■ What to produce
Print the listing below exactly. Leave nothing out.

[[ Data shown, beginning ]]

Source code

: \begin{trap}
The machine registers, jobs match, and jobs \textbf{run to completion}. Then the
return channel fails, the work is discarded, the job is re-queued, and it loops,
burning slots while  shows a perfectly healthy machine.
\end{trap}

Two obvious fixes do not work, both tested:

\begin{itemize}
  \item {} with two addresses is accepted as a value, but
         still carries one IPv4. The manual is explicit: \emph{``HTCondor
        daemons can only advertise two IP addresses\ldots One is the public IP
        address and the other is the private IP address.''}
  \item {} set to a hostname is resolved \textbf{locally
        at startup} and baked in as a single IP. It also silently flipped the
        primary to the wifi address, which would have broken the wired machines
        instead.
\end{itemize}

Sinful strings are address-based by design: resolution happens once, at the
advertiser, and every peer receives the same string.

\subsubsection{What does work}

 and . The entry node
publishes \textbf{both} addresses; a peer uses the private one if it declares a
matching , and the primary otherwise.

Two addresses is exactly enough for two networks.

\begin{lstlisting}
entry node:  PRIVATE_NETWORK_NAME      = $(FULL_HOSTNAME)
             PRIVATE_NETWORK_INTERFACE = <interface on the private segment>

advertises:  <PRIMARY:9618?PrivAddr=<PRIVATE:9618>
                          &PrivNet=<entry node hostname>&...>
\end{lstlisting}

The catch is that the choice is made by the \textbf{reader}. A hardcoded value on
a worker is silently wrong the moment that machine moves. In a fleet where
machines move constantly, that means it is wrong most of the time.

[[ Data shown, end ]]

■ Task result
Source code

: \begin{trap}
The machine registers, jobs match, and jobs \textbf{run to completion}. Then the
return channel fails, the work is discarded, the job is re-queued, and it loops,
burning slots while  shows a perfectly healthy machine.
\end{trap}

Two obvious fixes do not work, both tested:

\begin{itemize}
  \item {} with two addresses is accepted as a value, but
         still carries one IPv4. The manual is explicit: \emph{``HTCondor
        daemons can only advertise two IP addresses\ldots One is the public IP
        address and the other is the private IP address.''}
  \item {} set to a hostname is resolved \textbf{locally
        at startup} and baked in as a single IP. It also silently flipped the
        primary to the wifi address, which would have broken the wired machines
        instead.
\end{itemize}

Sinful strings are address-based by design: resolution happens once, at the
advertiser, and every peer receives the same string.

\subsubsection{What does work}

 and . The entry node
publishes \textbf{both} addresses; a peer uses the private one if it declares a
matching , and the primary otherwise.

Two addresses is exactly enough for two networks.

\begin{lstlisting}
entry node:  PRIVATE_NETWORK_NAME      = $(FULL_HOSTNAME)
             PRIVATE_NETWORK_INTERFACE = <interface on the private segment>

advertises:  <PRIMARY:9618?PrivAddr=<PRIVATE:9618>
                          &PrivNet=<entry node hostname>&...>
\end{lstlisting}

The catch is that the choice is made by the \textbf{reader}. A hardcoded value on
a worker is silently wrong the moment that machine moves. In a fleet where
machines move constantly, that means it is wrong most of the time.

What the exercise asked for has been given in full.